What the exercise asks: Leave the images out, and copy each of the records below exactly.

Data listing:
*** Begin section ***
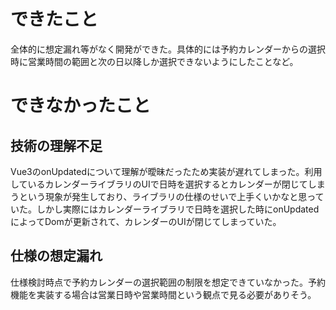 # できたこと
全体的に想定漏れ等がなく開発ができた。具体的には予約カレンダーからの選択時に営業時間の範囲と次の日以降しか選択できないようにしたことなど。

# できなかったこと
## 技術の理解不足
Vue3のonUpdatedについて理解が曖昧だったため実装が遅れてしまった。利用しているカレンダーライブラリのUIで日時を選択するとカレンダーが閉じてしまうという現象が発生しており、ライブラリの仕様のせいで上手くいかなと思っていた。しかし実際にはカレンダーライブラリで日時を選択した時にonUpdatedによってDomが更新されて、カレンダーのUIが閉じてしまっていた。

## 仕様の想定漏れ
仕様検討時点で予約カレンダーの選択範囲の制限を想定できていなかった。予約機能を実装する場合は営業日時や営業時間という観点で見る必要がありそう。
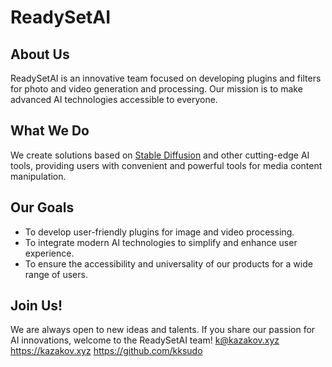 ReadySetAI
==========

About Us
--------

ReadySetAI is an innovative team focused on developing plugins and filters for photo and video generation and processing. Our mission is to make advanced AI technologies accessible to everyone.

What We Do
----------

We create solutions based on [Stable Diffusion](https://stability.ai/stable-diffusion) and other cutting-edge AI tools, providing users with convenient and powerful tools for media content manipulation.

Our Goals
---------

-   To develop user-friendly plugins for image and video processing.
-   To integrate modern AI technologies to simplify and enhance user experience.
-   To ensure the accessibility and universality of our products for a wide range of users.

Join Us!
--------

We are always open to new ideas and talents. If you share our passion for AI innovations, welcome to the ReadySetAI team!
k@kazakov.xyz
https://kazakov.xyz
https://github.com/kksudo
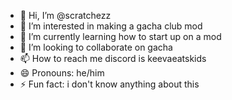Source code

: - 👋 Hi, I’m @scratchezz
- 👀 I’m interested in making a gacha club mod
- 🌱 I’m currently learning how to start up on a mod
- 💞️ I’m looking to collaborate on gacha
- 📫 How to reach me discord is keevaeatskids
- 😄 Pronouns: he/him
- ⚡ Fun fact: i don't know anything about this

<!---
scratchezz/scratchezz is a ✨ special ✨ repository because its `README.md` (this file) appears on your GitHub profile.
You can click the Preview link to take a look at your changes.
--->
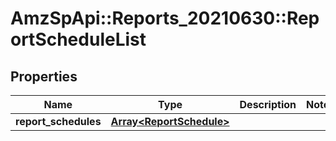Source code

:# AmzSpApi::Reports_20210630::ReportScheduleList

## Properties
Name | Type | Description | Notes
------------ | ------------- | ------------- | -------------
**report_schedules** | [**Array&lt;ReportSchedule&gt;**](ReportSchedule.md) |  |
*** End section ***
Result for this exercise:
 # できたこと
全体的に想定漏れ等がなく開発ができた。具体的には予約カレンダーからの選択時に営業時間の範囲と次の日以降しか選択できないようにしたことなど。

# できなかったこと
## 技術の理解不足
Vue3のonUpdatedについて理解が曖昧だったため実装が遅れてしまった。利用しているカレンダーライブラリのUIで日時を選択するとカレンダーが閉じてしまうという現象が発生しており、ライブラリの仕様のせいで上手くいかなと思っていた。しかし実際にはカレンダーライブラリで日時を選択した時にonUpdatedによってDomが更新されて、カレンダーのUIが閉じてしまっていた。

## 仕様の想定漏れ
仕様検討時点で予約カレンダーの選択範囲の制限を想定できていなかった。予約機能を実装する場合は営業日時や営業時間という観点で見る必要がありそう。
 ReadySetAI
==========

About Us
--------

ReadySetAI is an innovative team focused on developing plugins and filters for photo and video generation and processing. Our mission is to make advanced AI technologies accessible to everyone.

What We Do
----------

We create solutions based on [Stable Diffusion](https://stability.ai/stable-diffusion) and other cutting-edge AI tools, providing users with convenient and powerful tools for media content manipulation.

Our Goals
---------

-   To develop user-friendly plugins for image and video processing.
-   To integrate modern AI technologies to simplify and enhance user experience.
-   To ensure the accessibility and universality of our products for a wide range of users.

Join Us!
--------

We are always open to new ideas and talents. If you share our passion for AI innovations, welcome to the ReadySetAI team!
k@kazakov.xyz
https://kazakov.xyz
https://github.com/kksudo
Source code

: - 👋 Hi, I’m @scratchezz
- 👀 I’m interested in making a gacha club mod
- 🌱 I’m currently learning how to start up on a mod
- 💞️ I’m looking to collaborate on gacha
- 📫 How to reach me discord is keevaeatskids
- 😄 Pronouns: he/him
- ⚡ Fun fact: i don't know anything about this

<!---
scratchezz/scratchezz is a ✨ special ✨ repository because its `README.md` (this file) appears on your GitHub profile.
You can click the Preview link to take a look at your changes.
--->
Source code

:# AmzSpApi::Reports_20210630::ReportScheduleList

## Properties
Name | Type | Description | Notes
------------ | ------------- | ------------- | -------------
**report_schedules** | [**Array&lt;ReportSchedule&gt;**](ReportSchedule.md) |  |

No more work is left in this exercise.